══ Dataset

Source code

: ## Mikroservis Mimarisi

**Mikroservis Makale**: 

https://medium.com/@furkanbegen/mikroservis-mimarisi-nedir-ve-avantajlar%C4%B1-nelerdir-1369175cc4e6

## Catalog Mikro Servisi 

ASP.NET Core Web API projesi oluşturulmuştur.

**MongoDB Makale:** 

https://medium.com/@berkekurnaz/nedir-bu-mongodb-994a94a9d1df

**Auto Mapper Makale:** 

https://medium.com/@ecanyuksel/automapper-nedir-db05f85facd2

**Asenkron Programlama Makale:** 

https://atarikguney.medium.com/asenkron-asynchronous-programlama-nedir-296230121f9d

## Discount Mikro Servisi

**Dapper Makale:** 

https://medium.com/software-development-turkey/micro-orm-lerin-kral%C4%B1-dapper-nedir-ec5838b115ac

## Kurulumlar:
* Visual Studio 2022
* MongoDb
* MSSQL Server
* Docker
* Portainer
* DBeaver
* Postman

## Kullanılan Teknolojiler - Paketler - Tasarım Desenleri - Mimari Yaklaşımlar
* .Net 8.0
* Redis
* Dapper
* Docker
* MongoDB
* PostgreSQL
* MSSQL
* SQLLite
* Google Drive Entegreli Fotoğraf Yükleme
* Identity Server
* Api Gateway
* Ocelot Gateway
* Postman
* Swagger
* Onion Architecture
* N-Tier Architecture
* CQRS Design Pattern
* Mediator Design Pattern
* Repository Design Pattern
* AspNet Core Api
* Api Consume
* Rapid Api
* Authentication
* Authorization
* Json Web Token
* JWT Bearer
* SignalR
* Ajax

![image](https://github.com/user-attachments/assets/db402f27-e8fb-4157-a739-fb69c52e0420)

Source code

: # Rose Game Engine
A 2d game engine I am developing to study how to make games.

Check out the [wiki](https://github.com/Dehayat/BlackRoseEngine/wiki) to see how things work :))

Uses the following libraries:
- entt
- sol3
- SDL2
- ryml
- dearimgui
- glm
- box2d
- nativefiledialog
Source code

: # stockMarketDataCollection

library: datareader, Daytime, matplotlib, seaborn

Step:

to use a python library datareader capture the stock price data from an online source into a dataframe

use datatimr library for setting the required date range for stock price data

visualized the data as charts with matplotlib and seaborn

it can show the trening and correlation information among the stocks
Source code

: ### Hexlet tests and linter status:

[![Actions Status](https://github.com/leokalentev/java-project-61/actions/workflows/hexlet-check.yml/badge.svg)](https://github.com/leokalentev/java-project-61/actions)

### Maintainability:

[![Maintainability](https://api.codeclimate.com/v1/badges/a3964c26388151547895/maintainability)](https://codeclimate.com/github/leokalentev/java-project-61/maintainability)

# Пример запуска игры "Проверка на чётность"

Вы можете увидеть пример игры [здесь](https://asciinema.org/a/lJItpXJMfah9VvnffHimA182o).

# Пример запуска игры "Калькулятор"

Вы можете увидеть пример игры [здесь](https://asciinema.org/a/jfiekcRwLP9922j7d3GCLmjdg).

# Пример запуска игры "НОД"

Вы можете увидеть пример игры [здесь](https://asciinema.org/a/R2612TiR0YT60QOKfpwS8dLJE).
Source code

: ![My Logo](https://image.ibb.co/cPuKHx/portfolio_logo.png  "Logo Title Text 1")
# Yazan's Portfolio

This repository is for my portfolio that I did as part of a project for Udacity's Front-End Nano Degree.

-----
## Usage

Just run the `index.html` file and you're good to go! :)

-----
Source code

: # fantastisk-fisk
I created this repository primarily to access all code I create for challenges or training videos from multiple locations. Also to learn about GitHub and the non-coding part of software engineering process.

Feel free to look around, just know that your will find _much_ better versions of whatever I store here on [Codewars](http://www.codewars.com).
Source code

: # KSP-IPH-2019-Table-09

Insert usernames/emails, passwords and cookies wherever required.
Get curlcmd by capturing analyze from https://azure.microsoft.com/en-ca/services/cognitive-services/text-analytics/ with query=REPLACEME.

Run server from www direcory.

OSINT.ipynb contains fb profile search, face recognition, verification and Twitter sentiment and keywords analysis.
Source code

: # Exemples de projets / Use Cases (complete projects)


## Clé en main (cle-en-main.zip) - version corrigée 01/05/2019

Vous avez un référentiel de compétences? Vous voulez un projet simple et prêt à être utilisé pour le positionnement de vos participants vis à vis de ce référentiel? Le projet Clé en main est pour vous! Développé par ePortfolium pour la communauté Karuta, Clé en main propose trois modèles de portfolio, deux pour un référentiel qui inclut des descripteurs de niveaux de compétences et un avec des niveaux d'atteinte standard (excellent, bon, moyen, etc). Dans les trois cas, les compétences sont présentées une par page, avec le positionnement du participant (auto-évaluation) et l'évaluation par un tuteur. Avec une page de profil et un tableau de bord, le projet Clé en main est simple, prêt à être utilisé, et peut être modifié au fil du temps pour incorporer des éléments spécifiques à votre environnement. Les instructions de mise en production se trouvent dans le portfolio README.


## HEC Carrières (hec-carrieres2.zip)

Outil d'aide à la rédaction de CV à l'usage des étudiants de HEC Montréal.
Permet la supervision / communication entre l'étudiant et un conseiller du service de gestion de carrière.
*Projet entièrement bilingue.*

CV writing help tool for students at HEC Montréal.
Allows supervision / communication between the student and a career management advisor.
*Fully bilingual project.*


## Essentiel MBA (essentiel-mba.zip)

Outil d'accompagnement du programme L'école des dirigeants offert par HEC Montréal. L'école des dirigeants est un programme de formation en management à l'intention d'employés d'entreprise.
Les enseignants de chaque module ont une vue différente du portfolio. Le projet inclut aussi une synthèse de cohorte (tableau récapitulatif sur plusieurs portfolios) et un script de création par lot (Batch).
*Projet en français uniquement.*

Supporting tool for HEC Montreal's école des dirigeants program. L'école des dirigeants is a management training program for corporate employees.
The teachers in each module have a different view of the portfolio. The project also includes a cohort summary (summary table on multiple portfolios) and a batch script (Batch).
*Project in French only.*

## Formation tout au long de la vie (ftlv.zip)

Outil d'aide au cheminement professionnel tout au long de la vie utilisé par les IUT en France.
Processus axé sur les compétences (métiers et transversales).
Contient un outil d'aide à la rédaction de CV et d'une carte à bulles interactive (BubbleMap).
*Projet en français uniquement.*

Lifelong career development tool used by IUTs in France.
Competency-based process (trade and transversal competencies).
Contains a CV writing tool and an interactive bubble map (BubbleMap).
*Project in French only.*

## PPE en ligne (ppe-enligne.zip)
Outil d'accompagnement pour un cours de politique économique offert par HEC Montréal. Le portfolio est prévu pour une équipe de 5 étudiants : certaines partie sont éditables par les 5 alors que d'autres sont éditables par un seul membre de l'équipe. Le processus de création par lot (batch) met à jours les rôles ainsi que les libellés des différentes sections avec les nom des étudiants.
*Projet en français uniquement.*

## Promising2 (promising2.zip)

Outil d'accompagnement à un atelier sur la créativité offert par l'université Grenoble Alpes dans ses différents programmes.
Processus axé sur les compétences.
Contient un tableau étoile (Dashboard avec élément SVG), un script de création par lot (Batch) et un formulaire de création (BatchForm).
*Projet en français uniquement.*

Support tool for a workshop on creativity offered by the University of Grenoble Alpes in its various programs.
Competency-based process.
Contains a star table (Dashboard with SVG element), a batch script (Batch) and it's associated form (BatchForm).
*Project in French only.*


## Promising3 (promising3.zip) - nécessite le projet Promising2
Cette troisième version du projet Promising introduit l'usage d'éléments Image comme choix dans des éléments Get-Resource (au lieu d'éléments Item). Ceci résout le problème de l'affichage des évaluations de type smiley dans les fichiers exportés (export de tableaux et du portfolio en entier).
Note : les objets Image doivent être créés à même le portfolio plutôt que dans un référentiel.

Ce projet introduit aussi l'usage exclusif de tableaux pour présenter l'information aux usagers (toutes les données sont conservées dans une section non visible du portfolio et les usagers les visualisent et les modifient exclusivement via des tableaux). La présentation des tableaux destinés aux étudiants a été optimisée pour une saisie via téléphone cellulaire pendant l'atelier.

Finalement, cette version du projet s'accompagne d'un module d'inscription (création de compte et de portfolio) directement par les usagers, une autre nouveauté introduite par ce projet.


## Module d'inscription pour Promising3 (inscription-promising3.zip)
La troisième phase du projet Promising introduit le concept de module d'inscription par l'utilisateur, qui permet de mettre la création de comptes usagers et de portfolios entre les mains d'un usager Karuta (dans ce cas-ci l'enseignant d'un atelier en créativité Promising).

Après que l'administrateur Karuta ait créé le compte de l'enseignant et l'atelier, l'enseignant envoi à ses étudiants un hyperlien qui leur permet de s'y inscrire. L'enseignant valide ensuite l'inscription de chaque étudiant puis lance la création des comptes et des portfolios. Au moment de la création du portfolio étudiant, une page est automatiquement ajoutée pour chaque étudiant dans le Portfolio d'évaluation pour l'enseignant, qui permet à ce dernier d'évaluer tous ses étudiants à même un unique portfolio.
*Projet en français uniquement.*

════

**Description of the task:** Count every line that holds the word "Alpes" in the entries, and state the result alone.

**Answer section:** 2